Revenons à une échelle plus individuelle. Et là, les propositions des conditions de possibilités du bonheur affluent.
La psychologie positive a particulièrement le vent en poupe ces dernières années, bien qu’elle fasse également l’objet d'importantes critiques. Selon l’une des spécialistes de la discipline, celle-ci s’efforce de «comprendre comment l’expérience de bonheur survient chez les personnes, et sous quelles conditions individuelles, relationnelles et sociétales elles se maintiennent». Nous vous conseillons ainsi de vous pencher sur les ouvrages des fondateurs de la psychologie positive comme Mihaly Csikszentmihalyi et son Vivre. La psychologie du bonheur. Dans la revue Sciences humaines du 30 mai 2014, JF Dortier présente ainsi son travail :
« Rechercher les conditions psychologiques du bonheur, telle est le but de la psychologie positive, un courant de pensée qui a pris corps il y a une quinzaine d'années. L'une de ses grandes figures est Mihaly Csikszentmihalyi (prononcer « ci-zen-mi-a-li »), professeur au Claremont College (Californie). Ses études sur la psychologie du bonheur l'ont conduit à penser que le bonheur ne réside ni dans le bien-être matériel, ni dans le succès, mais dans la capacité à réaliser des activités personnelles qu'il nomme « activités autotéliques » (du grec auto, soi, et telos, fin, but). L'activité autotélique est une activité tournée vers la réalisation d'un but personnel : ce peut être faire de la peinture, un voyage, réaliser une activité professionnelle, etc. "Avec l'activité autotélique (l'expérience optimale), la vie passe à un autre niveau. L'aliénation fait place à l'engagement, l'enchantement remplace l'ennui ; le sentiment de résignation est chassé par le sentiment de contrôle, l'énergie psychique n'est pas orientée vers la poursuite de récompenses externes mais est utilisée de façon à favoriser l'épanouissement du soi" ».

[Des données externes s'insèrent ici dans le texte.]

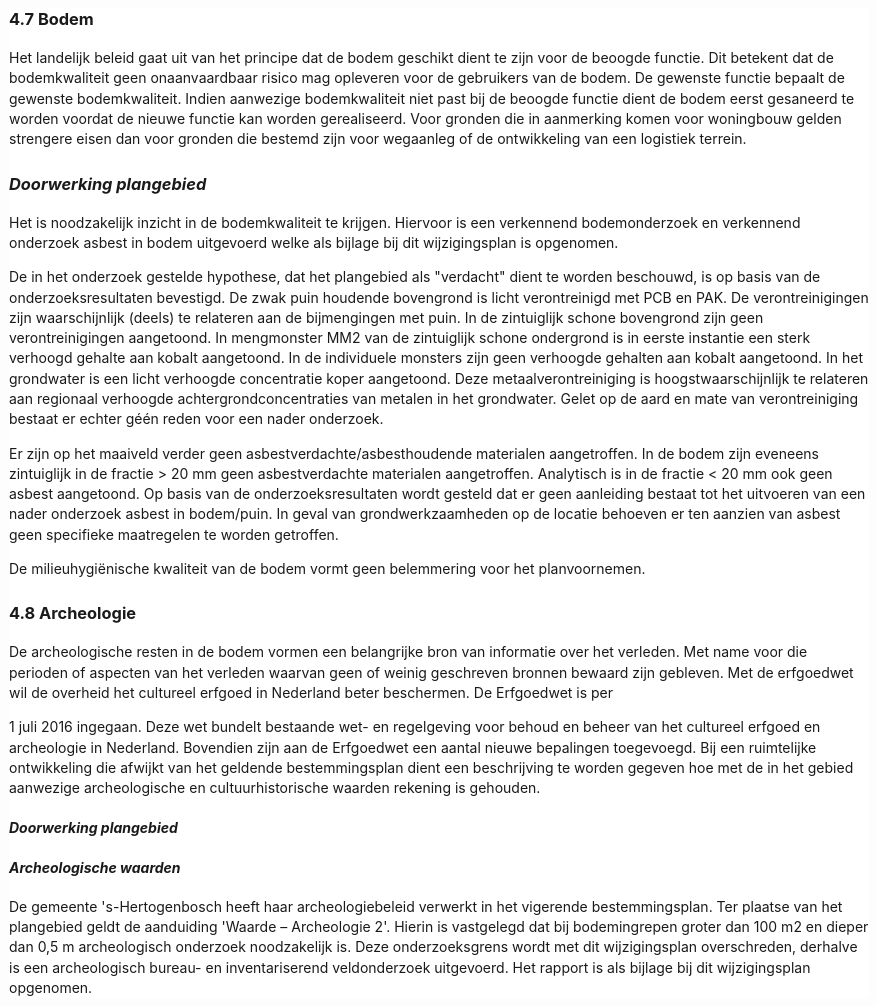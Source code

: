 ### 4.7 Bodem

Het landelijk beleid gaat uit van het principe dat de bodem geschikt dient te zijn voor de beoogde functie. Dit betekent dat de bodemkwaliteit geen onaanvaardbaar risico mag opleveren voor de gebruikers van de bodem. De gewenste functie bepaalt de gewenste bodemkwaliteit. Indien aanwezige bodemkwaliteit niet past bij de beoogde functie dient de bodem eerst gesaneerd te worden voordat de nieuwe functie kan worden gerealiseerd. Voor gronden die in aanmerking komen voor woningbouw gelden strengere eisen dan voor gronden die bestemd zijn voor wegaanleg of de ontwikkeling van een logistiek terrein.

### *Doorwerking plangebied*

Het is noodzakelijk inzicht in de bodemkwaliteit te krijgen. Hiervoor is een verkennend bodemonderzoek en verkennend onderzoek asbest in bodem uitgevoerd welke als bijlage bij dit wijzigingsplan is opgenomen.

De in het onderzoek gestelde hypothese, dat het plangebied als "verdacht" dient te worden beschouwd, is op basis van de onderzoeksresultaten bevestigd. De zwak puin houdende bovengrond is licht verontreinigd met PCB en PAK. De verontreinigingen zijn waarschijnlijk (deels) te relateren aan de bijmengingen met puin. In de zintuiglijk schone bovengrond zijn geen verontreinigingen aangetoond. In mengmonster MM2 van de zintuiglijk schone ondergrond is in eerste instantie een sterk verhoogd gehalte aan kobalt aangetoond. In de individuele monsters zijn geen verhoogde gehalten aan kobalt aangetoond. In het grondwater is een licht verhoogde concentratie koper aangetoond. Deze metaalverontreiniging is hoogstwaarschijnlijk te relateren aan regionaal verhoogde achtergrondconcentraties van metalen in het grondwater. Gelet op de aard en mate van verontreiniging bestaat er echter géén reden voor een nader onderzoek.

Er zijn op het maaiveld verder geen asbestverdachte/asbesthoudende materialen aangetroffen. In de bodem zijn eveneens zintuiglijk in de fractie > 20 mm geen asbestverdachte materialen aangetroffen. Analytisch is in de fractie < 20 mm ook geen asbest aangetoond. Op basis van de onderzoeksresultaten wordt gesteld dat er geen aanleiding bestaat tot het uitvoeren van een nader onderzoek asbest in bodem/puin. In geval van grondwerkzaamheden op de locatie behoeven er ten aanzien van asbest geen specifieke maatregelen te worden getroffen.

De milieuhygiënische kwaliteit van de bodem vormt geen belemmering voor het planvoornemen.

### 4.8 Archeologie

De archeologische resten in de bodem vormen een belangrijke bron van informatie over het verleden. Met name voor die perioden of aspecten van het verleden waarvan geen of weinig geschreven bronnen bewaard zijn gebleven. Met de erfgoedwet wil de overheid het cultureel erfgoed in Nederland beter beschermen. De Erfgoedwet is per

1 juli 2016 ingegaan. Deze wet bundelt bestaande wet- en regelgeving voor behoud en beheer van het cultureel erfgoed en archeologie in Nederland. Bovendien zijn aan de Erfgoedwet een aantal nieuwe bepalingen toegevoegd. Bij een ruimtelijke ontwikkeling die afwijkt van het geldende bestemmingsplan dient een beschrijving te worden gegeven hoe met de in het gebied aanwezige archeologische en cultuurhistorische waarden rekening is gehouden.

#### *Doorwerking plangebied*

#### *Archeologische waarden*

De gemeente 's-Hertogenbosch heeft haar archeologiebeleid verwerkt in het vigerende bestemmingsplan. Ter plaatse van het plangebied geldt de aanduiding 'Waarde – Archeologie 2'. Hierin is vastgelegd dat bij bodemingrepen groter dan 100 m2 en dieper dan 0,5 m archeologisch onderzoek noodzakelijk is. Deze onderzoeksgrens wordt met dit wijzigingsplan overschreden, derhalve is een archeologisch bureau- en inventariserend veldonderzoek uitgevoerd. Het rapport is als bijlage bij dit wijzigingsplan opgenomen.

On pourrait également citer, dans ce courant, les ouvrages de Martin Seligman comme La fabrique du bonheur. « En vous concentrant non pas sur la cause du mal-être, mais sur vos forces et vos ressources personnelles, vous parviendrez mécaniquement à créer du bonheur, à guérir spontanément de vos blessures émotionnelles et à transformer votre qualité de vie ».
Plus largement, vous trouverez dans notre collection de développement personnel un rayon entier consacré à cette question et dont de nombreux documents s’inspirent de la psychologie positive.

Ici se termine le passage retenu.